NFL Congressional Hearing 2010

The second round of the U.S. House Judiciary Committee’s hearings into helmet-to-helmet impact injuries in football was held at the Margherio Family Conference Center at Wayne State University’s School of Medicine Jan. 4.

The committee, headed by Congressman John Conyers, is investigating the affect of concussions on National Football League (NFL) players with an eye to improve its rules and helmets. Their real interest is to protect amateur youth players in college, high school and middle school, says Albert King. Those players and organizations look up to the NFL as their role model.

King did not testify, but you can say he was an interested observer. As chair of the Biomedical Engineering Department and former director of the Bioengineering Center, King and Wayne State have been at the forefront of head injury research in the country. It has studied head injuries for decades and has either led or been involved with the medical school in more than a few NFL-supported research studies.

The NFL is under scrutiny by Conyers and Congress as former players clamor for changes in the game rules. An increasing number of retired players are being diagnosed with dementia, disabilities and even early deaths due to brain injuries.

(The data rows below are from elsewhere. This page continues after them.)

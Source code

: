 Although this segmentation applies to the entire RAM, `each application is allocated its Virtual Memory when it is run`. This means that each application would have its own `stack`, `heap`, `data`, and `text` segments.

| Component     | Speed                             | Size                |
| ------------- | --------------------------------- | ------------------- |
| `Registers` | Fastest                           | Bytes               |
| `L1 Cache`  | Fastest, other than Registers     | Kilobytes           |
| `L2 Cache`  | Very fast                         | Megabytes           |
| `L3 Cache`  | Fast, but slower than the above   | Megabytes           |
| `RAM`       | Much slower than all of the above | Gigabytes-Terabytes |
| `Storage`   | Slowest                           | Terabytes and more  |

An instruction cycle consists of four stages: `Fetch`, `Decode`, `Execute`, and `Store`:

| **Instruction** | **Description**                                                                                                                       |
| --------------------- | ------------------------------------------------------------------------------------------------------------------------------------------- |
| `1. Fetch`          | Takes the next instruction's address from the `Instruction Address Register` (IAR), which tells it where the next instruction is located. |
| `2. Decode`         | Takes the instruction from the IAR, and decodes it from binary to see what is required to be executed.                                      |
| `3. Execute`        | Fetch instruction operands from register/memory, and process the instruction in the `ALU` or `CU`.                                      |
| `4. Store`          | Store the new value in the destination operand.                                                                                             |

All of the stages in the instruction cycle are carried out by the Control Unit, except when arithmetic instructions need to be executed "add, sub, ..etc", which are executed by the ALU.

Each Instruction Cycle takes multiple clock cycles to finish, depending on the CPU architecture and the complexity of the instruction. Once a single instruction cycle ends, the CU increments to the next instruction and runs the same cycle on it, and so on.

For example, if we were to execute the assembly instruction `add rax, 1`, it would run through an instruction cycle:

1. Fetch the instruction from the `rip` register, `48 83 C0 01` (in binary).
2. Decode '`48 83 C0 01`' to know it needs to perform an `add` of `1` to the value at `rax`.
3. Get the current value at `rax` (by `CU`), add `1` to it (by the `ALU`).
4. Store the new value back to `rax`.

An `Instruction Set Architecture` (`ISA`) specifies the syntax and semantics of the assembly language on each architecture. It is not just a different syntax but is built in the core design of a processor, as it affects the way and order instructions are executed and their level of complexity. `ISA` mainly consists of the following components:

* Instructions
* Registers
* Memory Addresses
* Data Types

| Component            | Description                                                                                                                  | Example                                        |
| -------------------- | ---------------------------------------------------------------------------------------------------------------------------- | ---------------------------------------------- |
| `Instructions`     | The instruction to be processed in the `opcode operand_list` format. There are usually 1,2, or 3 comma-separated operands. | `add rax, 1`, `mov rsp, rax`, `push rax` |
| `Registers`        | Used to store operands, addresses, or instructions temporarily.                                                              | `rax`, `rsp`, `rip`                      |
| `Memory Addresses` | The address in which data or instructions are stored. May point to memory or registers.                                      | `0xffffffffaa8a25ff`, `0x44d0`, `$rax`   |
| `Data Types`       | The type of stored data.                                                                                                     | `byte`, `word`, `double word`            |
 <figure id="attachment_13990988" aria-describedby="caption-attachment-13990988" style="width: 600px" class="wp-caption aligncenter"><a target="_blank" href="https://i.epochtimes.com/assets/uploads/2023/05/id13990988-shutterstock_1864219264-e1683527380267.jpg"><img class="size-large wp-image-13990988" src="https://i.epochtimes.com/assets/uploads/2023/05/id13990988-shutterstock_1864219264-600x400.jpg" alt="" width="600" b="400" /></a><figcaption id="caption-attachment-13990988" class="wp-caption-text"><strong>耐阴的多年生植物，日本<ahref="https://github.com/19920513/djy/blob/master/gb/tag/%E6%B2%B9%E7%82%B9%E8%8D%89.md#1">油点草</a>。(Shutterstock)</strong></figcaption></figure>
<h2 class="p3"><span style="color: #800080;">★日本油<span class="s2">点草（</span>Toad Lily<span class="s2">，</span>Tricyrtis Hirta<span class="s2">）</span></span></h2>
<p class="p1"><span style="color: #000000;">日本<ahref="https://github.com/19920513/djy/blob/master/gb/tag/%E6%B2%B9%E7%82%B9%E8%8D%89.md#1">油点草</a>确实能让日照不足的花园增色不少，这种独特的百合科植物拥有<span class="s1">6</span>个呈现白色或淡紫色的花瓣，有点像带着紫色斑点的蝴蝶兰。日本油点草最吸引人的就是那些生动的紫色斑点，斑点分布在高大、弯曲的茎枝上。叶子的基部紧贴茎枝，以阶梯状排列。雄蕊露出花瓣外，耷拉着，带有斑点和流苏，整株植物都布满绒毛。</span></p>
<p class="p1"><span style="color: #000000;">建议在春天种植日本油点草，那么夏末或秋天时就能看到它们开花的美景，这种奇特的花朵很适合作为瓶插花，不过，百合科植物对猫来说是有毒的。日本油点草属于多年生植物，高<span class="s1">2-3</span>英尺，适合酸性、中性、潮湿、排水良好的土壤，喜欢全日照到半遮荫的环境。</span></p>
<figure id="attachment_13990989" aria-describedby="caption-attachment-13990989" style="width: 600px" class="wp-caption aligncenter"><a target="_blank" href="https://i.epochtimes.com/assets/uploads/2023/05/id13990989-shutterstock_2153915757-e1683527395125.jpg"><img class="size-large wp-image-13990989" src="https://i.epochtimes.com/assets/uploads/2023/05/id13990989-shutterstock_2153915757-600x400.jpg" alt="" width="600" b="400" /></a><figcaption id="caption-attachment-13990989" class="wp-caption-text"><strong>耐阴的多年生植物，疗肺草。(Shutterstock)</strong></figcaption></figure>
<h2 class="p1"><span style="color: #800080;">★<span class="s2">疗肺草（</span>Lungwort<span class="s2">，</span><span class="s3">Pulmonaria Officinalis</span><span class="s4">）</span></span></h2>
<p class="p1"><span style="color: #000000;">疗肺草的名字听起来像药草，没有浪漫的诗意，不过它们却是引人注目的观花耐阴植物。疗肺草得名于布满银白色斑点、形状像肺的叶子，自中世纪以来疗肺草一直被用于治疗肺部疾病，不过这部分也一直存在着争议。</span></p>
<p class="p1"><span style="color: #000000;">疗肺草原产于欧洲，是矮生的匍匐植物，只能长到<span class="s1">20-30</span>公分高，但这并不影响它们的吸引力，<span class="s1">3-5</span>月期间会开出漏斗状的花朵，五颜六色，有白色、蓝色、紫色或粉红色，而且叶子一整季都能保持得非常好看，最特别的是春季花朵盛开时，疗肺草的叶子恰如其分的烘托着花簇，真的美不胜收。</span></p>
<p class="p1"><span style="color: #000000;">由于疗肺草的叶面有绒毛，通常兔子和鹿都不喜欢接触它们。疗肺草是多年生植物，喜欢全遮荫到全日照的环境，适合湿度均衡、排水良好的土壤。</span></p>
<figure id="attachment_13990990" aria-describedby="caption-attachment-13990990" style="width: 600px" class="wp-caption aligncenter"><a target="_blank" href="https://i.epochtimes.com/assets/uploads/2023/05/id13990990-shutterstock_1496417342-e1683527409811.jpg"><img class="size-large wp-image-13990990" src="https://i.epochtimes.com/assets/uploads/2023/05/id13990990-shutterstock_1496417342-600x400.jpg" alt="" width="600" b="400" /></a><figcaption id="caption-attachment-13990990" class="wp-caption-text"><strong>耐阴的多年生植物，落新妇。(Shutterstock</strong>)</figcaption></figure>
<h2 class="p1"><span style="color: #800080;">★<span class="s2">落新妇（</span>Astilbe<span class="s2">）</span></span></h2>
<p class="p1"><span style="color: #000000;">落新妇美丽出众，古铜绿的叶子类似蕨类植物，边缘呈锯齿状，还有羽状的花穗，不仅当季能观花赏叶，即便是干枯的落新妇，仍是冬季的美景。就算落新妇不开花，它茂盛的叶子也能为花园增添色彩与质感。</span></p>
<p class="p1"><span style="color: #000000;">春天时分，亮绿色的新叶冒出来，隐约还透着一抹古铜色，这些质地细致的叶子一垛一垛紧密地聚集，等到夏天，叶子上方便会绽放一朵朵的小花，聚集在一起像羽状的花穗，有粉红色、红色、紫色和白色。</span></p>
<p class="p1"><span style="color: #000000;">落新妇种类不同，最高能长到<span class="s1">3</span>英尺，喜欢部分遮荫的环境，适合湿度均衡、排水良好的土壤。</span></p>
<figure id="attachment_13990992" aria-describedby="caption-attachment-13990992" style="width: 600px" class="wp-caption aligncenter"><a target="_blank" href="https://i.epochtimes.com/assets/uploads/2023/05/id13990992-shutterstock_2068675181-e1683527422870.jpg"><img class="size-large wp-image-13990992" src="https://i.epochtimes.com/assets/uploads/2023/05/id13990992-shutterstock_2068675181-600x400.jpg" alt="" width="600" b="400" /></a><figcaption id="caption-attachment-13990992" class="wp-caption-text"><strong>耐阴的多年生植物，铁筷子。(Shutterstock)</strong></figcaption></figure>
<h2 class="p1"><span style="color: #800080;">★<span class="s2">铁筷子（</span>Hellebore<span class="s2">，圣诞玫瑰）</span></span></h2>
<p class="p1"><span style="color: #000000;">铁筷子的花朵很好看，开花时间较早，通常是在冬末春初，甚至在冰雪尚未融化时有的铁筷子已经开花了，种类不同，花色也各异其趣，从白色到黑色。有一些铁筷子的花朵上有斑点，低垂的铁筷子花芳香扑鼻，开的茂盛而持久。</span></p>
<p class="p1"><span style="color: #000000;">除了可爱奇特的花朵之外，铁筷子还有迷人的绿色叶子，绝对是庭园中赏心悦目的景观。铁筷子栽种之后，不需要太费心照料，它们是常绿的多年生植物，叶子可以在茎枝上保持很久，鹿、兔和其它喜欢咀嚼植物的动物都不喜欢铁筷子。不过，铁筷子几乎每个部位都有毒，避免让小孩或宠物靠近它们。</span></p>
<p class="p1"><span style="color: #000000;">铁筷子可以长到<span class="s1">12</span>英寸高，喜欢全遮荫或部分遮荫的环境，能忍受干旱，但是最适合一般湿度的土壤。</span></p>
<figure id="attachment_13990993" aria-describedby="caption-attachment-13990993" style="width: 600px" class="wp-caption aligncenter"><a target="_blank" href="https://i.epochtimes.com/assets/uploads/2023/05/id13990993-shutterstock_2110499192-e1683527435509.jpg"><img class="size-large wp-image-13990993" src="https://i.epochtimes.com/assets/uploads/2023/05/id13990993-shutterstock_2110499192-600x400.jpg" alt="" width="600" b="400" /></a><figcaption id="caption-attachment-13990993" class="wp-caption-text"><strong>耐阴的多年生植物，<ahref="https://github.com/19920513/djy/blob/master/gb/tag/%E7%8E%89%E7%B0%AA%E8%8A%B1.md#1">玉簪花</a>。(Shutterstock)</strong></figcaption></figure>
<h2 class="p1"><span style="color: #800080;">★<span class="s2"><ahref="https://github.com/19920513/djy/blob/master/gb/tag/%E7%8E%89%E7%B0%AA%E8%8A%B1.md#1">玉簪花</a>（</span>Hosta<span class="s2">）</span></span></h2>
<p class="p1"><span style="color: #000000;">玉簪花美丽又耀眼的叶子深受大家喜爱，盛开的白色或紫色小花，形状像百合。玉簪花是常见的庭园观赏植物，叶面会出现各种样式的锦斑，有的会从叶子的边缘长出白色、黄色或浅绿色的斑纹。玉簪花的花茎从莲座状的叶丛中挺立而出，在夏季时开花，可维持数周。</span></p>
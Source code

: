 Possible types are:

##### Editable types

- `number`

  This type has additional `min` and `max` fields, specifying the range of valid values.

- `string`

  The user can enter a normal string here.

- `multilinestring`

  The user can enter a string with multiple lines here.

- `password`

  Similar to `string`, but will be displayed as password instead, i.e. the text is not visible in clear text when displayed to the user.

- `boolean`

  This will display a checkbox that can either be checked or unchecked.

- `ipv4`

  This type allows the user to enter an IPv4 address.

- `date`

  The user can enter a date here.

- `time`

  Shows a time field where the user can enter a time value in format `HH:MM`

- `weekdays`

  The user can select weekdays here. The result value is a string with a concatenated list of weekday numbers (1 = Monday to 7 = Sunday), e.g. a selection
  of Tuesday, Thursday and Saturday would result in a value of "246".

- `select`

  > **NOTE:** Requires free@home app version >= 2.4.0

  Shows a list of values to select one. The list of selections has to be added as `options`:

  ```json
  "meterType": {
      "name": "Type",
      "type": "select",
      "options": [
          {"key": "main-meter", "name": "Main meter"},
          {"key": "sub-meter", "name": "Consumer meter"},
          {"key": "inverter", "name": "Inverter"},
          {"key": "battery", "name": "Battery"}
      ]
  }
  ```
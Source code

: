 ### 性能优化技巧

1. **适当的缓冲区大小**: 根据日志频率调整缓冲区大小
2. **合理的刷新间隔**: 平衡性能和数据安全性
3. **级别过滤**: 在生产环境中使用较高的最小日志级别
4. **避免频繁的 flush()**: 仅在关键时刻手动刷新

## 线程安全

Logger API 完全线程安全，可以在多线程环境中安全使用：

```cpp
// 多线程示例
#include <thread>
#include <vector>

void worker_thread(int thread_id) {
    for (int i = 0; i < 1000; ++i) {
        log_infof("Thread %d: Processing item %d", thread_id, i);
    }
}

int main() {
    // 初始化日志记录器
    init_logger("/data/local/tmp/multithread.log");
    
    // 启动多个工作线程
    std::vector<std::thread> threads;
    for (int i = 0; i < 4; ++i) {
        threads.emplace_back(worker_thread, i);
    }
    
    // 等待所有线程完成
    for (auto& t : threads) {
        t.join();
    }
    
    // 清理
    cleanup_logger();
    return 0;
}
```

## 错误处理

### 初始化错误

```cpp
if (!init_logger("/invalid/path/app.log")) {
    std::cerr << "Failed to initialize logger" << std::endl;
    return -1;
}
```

While the Wayne State studies commissioned by the NFL over the years studied concussions and the dynamics of the players’ head injuries, King said he was never able to persuade the NFL to study the helmets to make improvements.

Congress is fighting back by “trying to beat up on the NFL for not paying enough attention to the effects of repeat-concussions these football players are having,” King says. In the past, the NFL has rested on claims by its Mild Traumatic Brain Injury Committee that there is no solid scientific evidence linking repeated concussions and brain injury symptoms cropping up in later life. But the key question posed by Conyers at the hearing at Wayne State is not whether the dots can be connected, King says, but ‘Why, with the mounting evidence, hasn’t the NFL done something to improve the helmets?’

King says he decided to submit proposals directly to Conyer’s office to see if he can work to obtain congressional appropriations to conduct research using NFL helmets for the express purpose of improving them.